Relative in trouble, I need ideas to help

Yeah, families the world over work like that. >sigh<

No, they only work that way in the USA, Canada, and Europe.

I agree with the advice to talk to lawyers in the right specialty. People have talked a lot about bankruptcy help but definitely don’t forget to consult a Social Security Disability attorney also. This isn’t legal advice, but the mere fact that he was denied 20 years ago doesn’t mean he’s necessarily 100% SOL now. You need to talke to a specialist in that area and see if he has any recourse. If the fellow is truly too disabled to work, the US does have some programs to help him.

In the long run, obtaining even a minimal income stream for him may be far more important than the immediate debt crisis.

It’s easy to be merciful when you have no power. It’s easy to be generous when you’re poor. It’s easy to die when you have nothing to live for. It’s rare for the victors to feel pity for the vanquished.

Bzzt. Googling for Chinese elder abuse (I picked a random, though Confucian, ethnicity):

Yan, E. & So-Kum Tang, C.
Prevalence and Psychological Impact of Chinese Elder Abuse
Journal of Interpersonal Violence; 16 (11), 1158-1174, November 2001

In this study, 355 Hong Kong seniors (aged 65 and over) were assessed to explore the prevalence rate, interdependence issues and psychological impact of elder abuse. Researchers used the Chinese version of the Revised Conflict Tactics Scale (CTS2) to assess incidence of physical and verbal abuse and devised a subscale to measure social abuse (forced isolation, inappropriate placements, etc.). The results indicate that 21 percent of these participants had experienced at least one instance of abuse (predominantly verbal abuse) within the past year, a rate higher than previously estimated in Hong Kong. Researchers identify a number of limitations of the study and suspect that the Chinese tradition of preserving the privacy of the family may contribute to an underestimation of elder abuse.

China’s infant abandonment problem is as complex as it is disturbing. Very little data about it exists and what does is difficult to confirm. Understandably, those who are abandoning infants rarely acknowledge having done so and government bureaucracies are equally reluctant to share information about a national problem that casts them in a bad light. We do know that the problem is neither new, nor unique to China. …
Census data shows that in 1953 and 1964 China’s gender ratio was also in this range. But in the early 80’s after Deng Xiaoping introduced the infamous “One-Child” policy it began to climb. By 1981 it had risen to 108.5 and by 1990 to 114.7. When compared to 1990 census figures this amounts to 1 million fewer female births per year than normal demographic trends say there must have been, and according to some estimates, 13 million total—China’s “missing girls”. Where are they? …
What we do know is that tens of thousands and perhaps even 100,000 or more Chinese girls have been abandoned since the early 90’s. Some of these girls have perished. Many more are in orphanages hidden behind a dark curtain of national shame—unnoticed and unwanted.
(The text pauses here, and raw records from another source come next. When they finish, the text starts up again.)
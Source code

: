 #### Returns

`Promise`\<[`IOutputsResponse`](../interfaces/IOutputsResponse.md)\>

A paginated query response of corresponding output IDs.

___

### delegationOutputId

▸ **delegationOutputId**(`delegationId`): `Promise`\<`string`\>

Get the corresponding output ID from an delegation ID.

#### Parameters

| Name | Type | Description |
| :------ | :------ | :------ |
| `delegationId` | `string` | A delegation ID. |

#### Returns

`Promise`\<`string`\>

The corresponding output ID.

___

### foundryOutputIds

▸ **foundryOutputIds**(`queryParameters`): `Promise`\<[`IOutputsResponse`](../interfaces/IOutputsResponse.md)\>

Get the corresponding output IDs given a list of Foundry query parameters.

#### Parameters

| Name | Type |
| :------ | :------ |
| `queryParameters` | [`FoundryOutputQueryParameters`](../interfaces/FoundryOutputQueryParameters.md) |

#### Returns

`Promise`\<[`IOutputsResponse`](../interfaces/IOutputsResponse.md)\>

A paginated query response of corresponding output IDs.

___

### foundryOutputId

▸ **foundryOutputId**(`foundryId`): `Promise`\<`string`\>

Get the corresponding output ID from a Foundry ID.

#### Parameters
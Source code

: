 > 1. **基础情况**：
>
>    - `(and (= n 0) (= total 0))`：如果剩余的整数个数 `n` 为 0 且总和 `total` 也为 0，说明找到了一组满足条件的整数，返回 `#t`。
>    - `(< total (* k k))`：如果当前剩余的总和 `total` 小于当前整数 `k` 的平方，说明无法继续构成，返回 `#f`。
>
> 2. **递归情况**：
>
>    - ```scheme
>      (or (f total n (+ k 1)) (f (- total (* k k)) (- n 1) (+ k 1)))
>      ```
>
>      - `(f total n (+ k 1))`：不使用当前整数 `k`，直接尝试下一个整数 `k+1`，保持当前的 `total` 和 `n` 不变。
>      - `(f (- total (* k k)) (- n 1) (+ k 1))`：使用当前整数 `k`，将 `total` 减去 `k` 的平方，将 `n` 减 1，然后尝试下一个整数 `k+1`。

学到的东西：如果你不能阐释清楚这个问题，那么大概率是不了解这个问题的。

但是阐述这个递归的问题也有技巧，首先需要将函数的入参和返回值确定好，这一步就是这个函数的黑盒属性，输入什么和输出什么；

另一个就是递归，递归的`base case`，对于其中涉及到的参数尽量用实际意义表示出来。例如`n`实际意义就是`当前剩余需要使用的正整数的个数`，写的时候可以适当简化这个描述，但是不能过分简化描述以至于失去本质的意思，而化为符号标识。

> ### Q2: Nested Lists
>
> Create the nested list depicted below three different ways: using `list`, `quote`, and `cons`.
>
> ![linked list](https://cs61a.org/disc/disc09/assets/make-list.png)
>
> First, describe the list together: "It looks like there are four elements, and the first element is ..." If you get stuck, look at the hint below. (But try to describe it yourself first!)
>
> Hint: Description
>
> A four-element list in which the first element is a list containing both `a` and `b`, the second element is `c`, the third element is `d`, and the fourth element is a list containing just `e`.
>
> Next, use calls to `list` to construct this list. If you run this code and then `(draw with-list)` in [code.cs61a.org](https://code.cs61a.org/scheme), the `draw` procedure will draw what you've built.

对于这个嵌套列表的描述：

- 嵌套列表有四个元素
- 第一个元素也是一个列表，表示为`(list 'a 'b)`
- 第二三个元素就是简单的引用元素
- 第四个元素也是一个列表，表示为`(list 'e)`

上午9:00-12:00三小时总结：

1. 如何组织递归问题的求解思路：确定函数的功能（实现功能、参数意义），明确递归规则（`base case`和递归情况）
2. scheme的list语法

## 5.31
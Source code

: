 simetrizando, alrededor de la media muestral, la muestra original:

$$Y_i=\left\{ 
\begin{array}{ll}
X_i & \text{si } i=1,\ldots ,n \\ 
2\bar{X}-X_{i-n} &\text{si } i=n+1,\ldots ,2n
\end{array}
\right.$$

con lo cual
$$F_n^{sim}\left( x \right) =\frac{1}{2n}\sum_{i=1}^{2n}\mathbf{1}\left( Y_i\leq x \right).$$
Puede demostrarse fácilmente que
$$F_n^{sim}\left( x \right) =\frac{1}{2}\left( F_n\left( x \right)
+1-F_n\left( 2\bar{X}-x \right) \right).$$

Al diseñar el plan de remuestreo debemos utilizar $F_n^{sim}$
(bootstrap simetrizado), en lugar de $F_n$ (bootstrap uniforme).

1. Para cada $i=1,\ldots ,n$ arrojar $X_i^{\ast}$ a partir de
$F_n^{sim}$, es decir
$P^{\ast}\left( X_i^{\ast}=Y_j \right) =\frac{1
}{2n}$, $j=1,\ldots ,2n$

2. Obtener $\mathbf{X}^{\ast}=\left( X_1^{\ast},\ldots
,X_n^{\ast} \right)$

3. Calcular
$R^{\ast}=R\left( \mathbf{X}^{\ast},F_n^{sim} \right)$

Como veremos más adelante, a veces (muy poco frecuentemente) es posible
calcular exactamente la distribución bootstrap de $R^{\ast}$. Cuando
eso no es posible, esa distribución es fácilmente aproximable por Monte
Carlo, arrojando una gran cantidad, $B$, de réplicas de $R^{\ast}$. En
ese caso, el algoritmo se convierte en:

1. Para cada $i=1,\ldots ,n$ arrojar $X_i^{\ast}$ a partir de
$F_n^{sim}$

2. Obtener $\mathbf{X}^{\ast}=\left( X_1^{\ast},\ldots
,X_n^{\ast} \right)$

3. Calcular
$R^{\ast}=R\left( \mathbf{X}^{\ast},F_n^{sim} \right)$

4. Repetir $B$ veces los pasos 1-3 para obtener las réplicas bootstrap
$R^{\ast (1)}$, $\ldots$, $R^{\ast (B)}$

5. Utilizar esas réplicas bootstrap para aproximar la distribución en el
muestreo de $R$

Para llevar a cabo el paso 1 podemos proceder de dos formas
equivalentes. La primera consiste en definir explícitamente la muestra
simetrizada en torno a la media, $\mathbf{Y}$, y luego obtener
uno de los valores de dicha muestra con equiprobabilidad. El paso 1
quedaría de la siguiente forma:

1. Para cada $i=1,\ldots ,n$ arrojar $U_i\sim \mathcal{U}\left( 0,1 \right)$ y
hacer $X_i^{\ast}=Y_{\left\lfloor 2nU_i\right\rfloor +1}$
It’s not just Euromericans.


My Grand Mom is awake and likely to make a full recovery. Saturday a new doctor came into the icu took an interest in her case. To make a long story short, even though all the symptoms said that she had a stroke and he vital signs we showing that she had only a day or so left, the tests weren’t matching them. The doctor discovered that she had recently changed her thyroid medicine and it pushed her into a state of continuous seizure. The doctor gave her an anti-seizure and switched back to the original thyroid medicine and she woke up right away with no apparent side effects.

As for my Uncle, we are still going to get him taken care of. Hopefully seeing a disability lawyer this week.

And start re-arranging what is in whose names! Also make sure a solid will is in place. It sucks to think about these things, but it sucks much worse to not have them when the time comes.

Having his name on all the assets might be a problem. You might want to discuss that with a lawyer too. If his Disability goes through as a re-opening of the original claim, they might owe him a lot of money. Investment counseling wouldn’t hurt if that happens. He needs to be setup to afford the eventual passing of his Mom.

Wow, not everybody gets a do-over. Best not f-- it up.